Interbank Rates Soar Amid Strong Liquidity Inflows From Omo Repayment, Crr Refund

Despite Significant Inflows From Open Market Operation (Omo) Bill Repayments And Cash Reserve Requirement (Crr) Refunds, Interbank Lending Rates Surged On Tuesday, Driven By Funding Pressures In Nigeria’s Financial System.

The liquidity level in the banking system saw a 67% boost, rising from ₦476 billion to ₦797.66 billion following an OMO bill repayment of ₦164.68 billion, according to TrustBanc Financial Group. Additionally, inflows of about ₦300 billion, including CRR refunds, further bolstered liquidity.
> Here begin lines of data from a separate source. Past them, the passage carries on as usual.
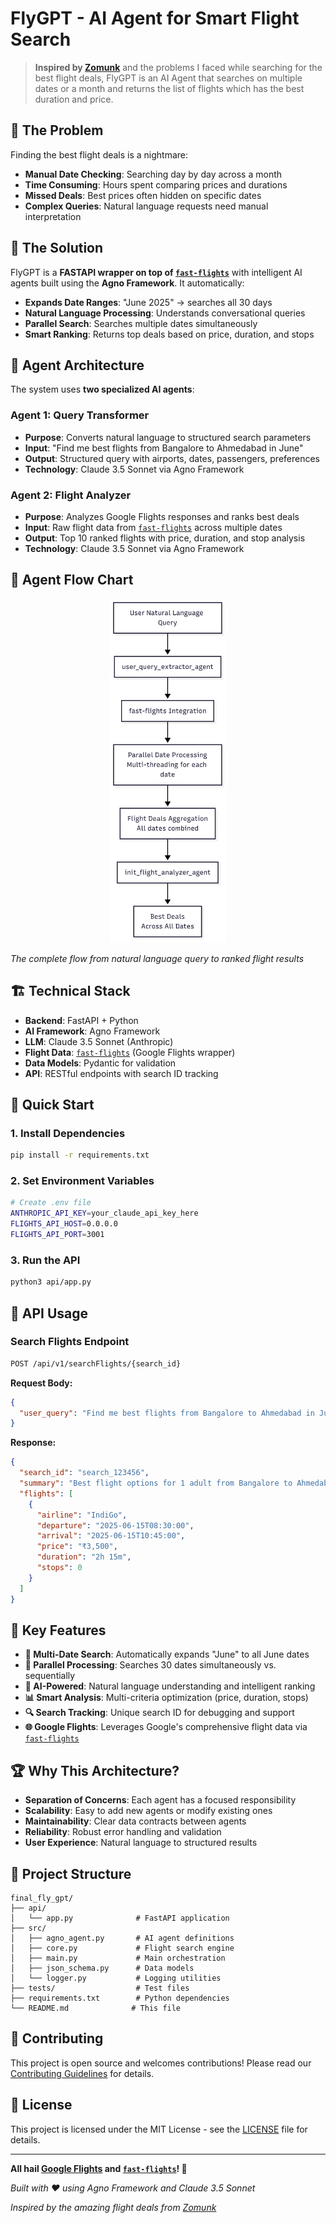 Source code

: # FlyGPT - AI Agent for Smart Flight Search

> **Inspired by [Zomunk](https://zomunk.com/)** and the problems I faced while searching for the best flight deals, FlyGPT is an AI Agent that searches on multiple dates or a month and returns the list of flights which has the best duration and price.

## 🎯 The Problem

Finding the best flight deals is a nightmare:
- **Manual Date Checking**: Searching day by day across a month
- **Time Consuming**: Hours spent comparing prices and durations
- **Missed Deals**: Best prices often hidden on specific dates
- **Complex Queries**: Natural language requests need manual interpretation

## 🚀 The Solution

FlyGPT is a **FASTAPI wrapper on top of [`fast-flights`](https://github.com/AWeirdDev/flights)** with intelligent AI agents built using the **Agno Framework**. It automatically:

- **Expands Date Ranges**: "June 2025" → searches all 30 days
- **Natural Language Processing**: Understands conversational queries
- **Parallel Search**: Searches multiple dates simultaneously
- **Smart Ranking**: Returns top deals based on price, duration, and stops

## 🤖 Agent Architecture

The system uses **two specialized AI agents**:

### **Agent 1: Query Transformer**
- **Purpose**: Converts natural language to structured search parameters
- **Input**: "Find me best flights from Bangalore to Ahmedabad in June"
- **Output**: Structured query with airports, dates, passengers, preferences
- **Technology**: Claude 3.5 Sonnet via Agno Framework

### **Agent 2: Flight Analyzer**
- **Purpose**: Analyzes Google Flights responses and ranks best deals
- **Input**: Raw flight data from [`fast-flights`](https://github.com/AWeirdDev/flights) across multiple dates
- **Output**: Top 10 ranked flights with price, duration, and stop analysis
- **Technology**: Claude 3.5 Sonnet via Agno Framework

## 🔄 Agent Flow Chart

<div align="center">
  <img src="samples/flowchart.png" alt="FlyGPT Agent Flow" height="550">
</div>

*The complete flow from natural language query to ranked flight results*

## 🏗️ Technical Stack

- **Backend**: FastAPI + Python
- **AI Framework**: Agno Framework
- **LLM**: Claude 3.5 Sonnet (Anthropic)
- **Flight Data**: [`fast-flights`](https://github.com/AWeirdDev/flights) (Google Flights wrapper)
- **Data Models**: Pydantic for validation
- **API**: RESTful endpoints with search ID tracking

## 🚀 Quick Start

### 1. **Install Dependencies**
```bash
pip install -r requirements.txt
```

### 2. **Set Environment Variables**
```bash
# Create .env file
ANTHROPIC_API_KEY=your_claude_api_key_here
FLIGHTS_API_HOST=0.0.0.0
FLIGHTS_API_PORT=3001
```

### 3. **Run the API**
```bash
python3 api/app.py
```


## 🔧 API Usage

### **Search Flights Endpoint**
```bash
POST /api/v1/searchFlights/{search_id}
```

**Request Body:**
```json
{
  "user_query": "Find me best flights from Bangalore to Ahmedabad in June 2025"
}
```

**Response:**
```json
{
  "search_id": "search_123456",
  "summary": "Best flight options for 1 adult from Bangalore to Ahmedabad in June 2025",
  "flights": [
    {
      "airline": "IndiGo",
      "departure": "2025-06-15T08:30:00",
      "arrival": "2025-06-15T10:45:00",
      "price": "₹3,500",
      "duration": "2h 15m",
      "stops": 0
    }
  ]
}
```

## 🌟 Key Features

- **🎯 Multi-Date Search**: Automatically expands "June" to all June dates
- **🚀 Parallel Processing**: Searches 30 dates simultaneously vs. sequentially
- **🤖 AI-Powered**: Natural language understanding and intelligent ranking
- **📊 Smart Analysis**: Multi-criteria optimization (price, duration, stops)
- **🔍 Search Tracking**: Unique search ID for debugging and support
- **🌐 Google Flights**: Leverages Google's comprehensive flight data via [`fast-flights`](https://github.com/AWeirdDev/flights)

## 🏆 Why This Architecture?

- **Separation of Concerns**: Each agent has a focused responsibility
- **Scalability**: Easy to add new agents or modify existing ones
- **Maintainability**: Clear data contracts between agents
- **Reliability**: Robust error handling and validation
- **User Experience**: Natural language to structured results

## 📁 Project Structure

```
final_fly_gpt/
├── api/
│   └── app.py              # FastAPI application
├── src/
│   ├── agno_agent.py       # AI agent definitions
│   ├── core.py             # Flight search engine
│   ├── main.py             # Main orchestration
│   ├── json_schema.py      # Data models
│   └── logger.py           # Logging utilities
├── tests/                  # Test files
├── requirements.txt        # Python dependencies
└── README.md              # This file
```

## 🤝 Contributing

This project is open source and welcomes contributions! Please read our [Contributing Guidelines](CONTRIBUTING.md) for details.

## 📄 License

This project is licensed under the MIT License - see the [LICENSE](LICENSE) file for details.

---

**All hail [Google Flights](https://flights.google.com/) and [`fast-flights`](https://github.com/AWeirdDev/flights)! 🛫**

*Built with ❤️ using Agno Framework and Claude 3.5 Sonnet*

*Inspired by the amazing flight deals from [Zomunk](https://zomunk.com/)*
AIICO Capital Limited noted that while system liquidity was higher, the Central Bank of Nigeria’s (CBN) latest OMO auction and other maturing instruments continued to exert pressure on the financial system. Borrowing from the CBN’s Standing Lending Facility has also declined, suggesting an overall improvement in liquidity among local deposit money banks.

Despite this, interbank rates increased sharply, with the overnight policy rate (OPR) rising by 1.40% to 27.90% and the overnight rate (O/N) climbing 1.60% to 28.60%, as reported by the FMDQ platform. The Nigerian Interbank Offered Rate (NIBOR) also rose across all maturities, indicating tightness in liquidity conditions despite the influx of funds.
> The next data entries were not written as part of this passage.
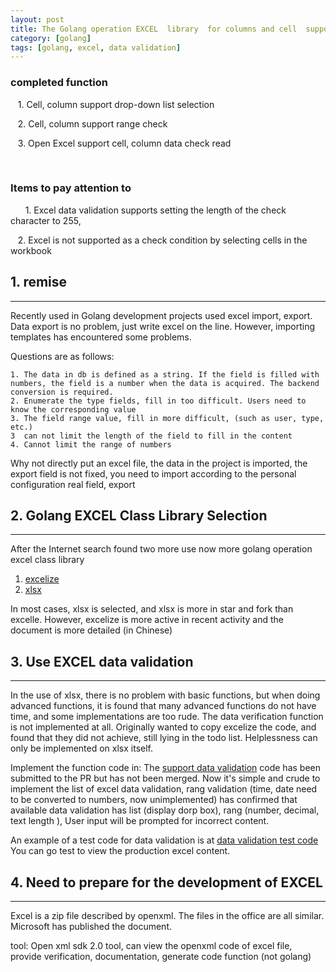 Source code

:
 ```yaml
---
layout: post
title: The Golang operation EXCEL  library  for columns and cell  supports data validation  (drop-down list, numeric text length check)
category: [golang]
tags: [golang, excel, data validation]
---
```



### completed function

   1. Cell, column support drop-down list selection
   
   2. Cell, column support range check
   
   3. Open Excel support cell, column data check read
   
  
### Items to pay attention to
  
   1. Excel data validation supports setting the length of the check character to 255,
   
   2. Excel is not supported as a check condition by selecting cells in the workbook


## 1. remise
---

Recently used in Golang development projects used excel import, export. Data export is no problem, just write excel on the line. However, importing templates has encountered some problems.

Questions are as follows:

    1. The data in db is defined as a string. If the field is filled with numbers, the field is a number when the data is acquired. The backend conversion is required.
    2. Enumerate the type fields, fill in too difficult. Users need to know the corresponding value
    3. The field range value, fill in more difficult, (such as user, type, etc.)
    3  can not limit the length of the field to fill in the content
    4. Cannot limit the range of numbers

Why not directly put an excel file, the data in the project is imported, the export field is not fixed, you need to import according to the personal configuration real field, export

## 2. Golang EXCEL Class Library Selection
---

After the Internet search found two more use now more golang operation excel class library
1. [excelize](https://github.com/360EntSecGroup-Skylar/excelize)
2. [xlsx](https://github.com/tealeg/xlsx)

In most cases, xlsx is selected, and xlsx is more in star and fork than excelle. However, excelize is more active in recent activity and the document is more detailed (in Chinese)


## 3. Use EXCEL data validation
---
In the use of xlsx, there is no problem with basic functions, but when doing advanced functions, it is found that many advanced functions do not have time, and some implementations are too rude. The data verification function is not implemented at all. Originally wanted to copy excelize the code, and found that they did not achieve, still lying in the todo list. Helplessness can only be implemented on xlsx itself.

Implement the function code in:
The [support data validation](https://github.com/rentiansheng/xlsx) code has been submitted to the PR but has not been merged.
Now it's simple and crude to implement the list of excel data validation, rang validation (time, date need to be converted to numbers, now unimplemented) has confirmed that available data validation has list (display dorp box), rang (number, decimal, text length ), User input will be prompted for incorrect content.

An example of a test code for data validation is at [data validation test code](https://github.com/rentiansheng/xlsx/blob/dev_master/datavalidation_test.go)
You can go test to view the production excel content.

## 4. Need to prepare for the development of EXCEL
---

Excel is a zip file described by openxml.
The files in the office are all similar. Microsoft has published the document.

tool:
Open xml sdk 2.0 tool, can view the openxml code of excel file, provide verification, documentation, generate code function (not golang)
Analysts suggest that while the system’s liquidity balance appears sufficient to meet funding needs, cash-rich banks are leveraging market conditions to secure higher yields on surplus funds. However, liquidity shortfalls remain a challenge for some institutions.

The continued rise in interbank rates signals persistent funding pressures, even amidst robust liquidity inflows, highlighting the complex dynamics of Nigeria’s banking system. Financial market watchers anticipate further rate volatility as the CBN implements additional monetary policy measures.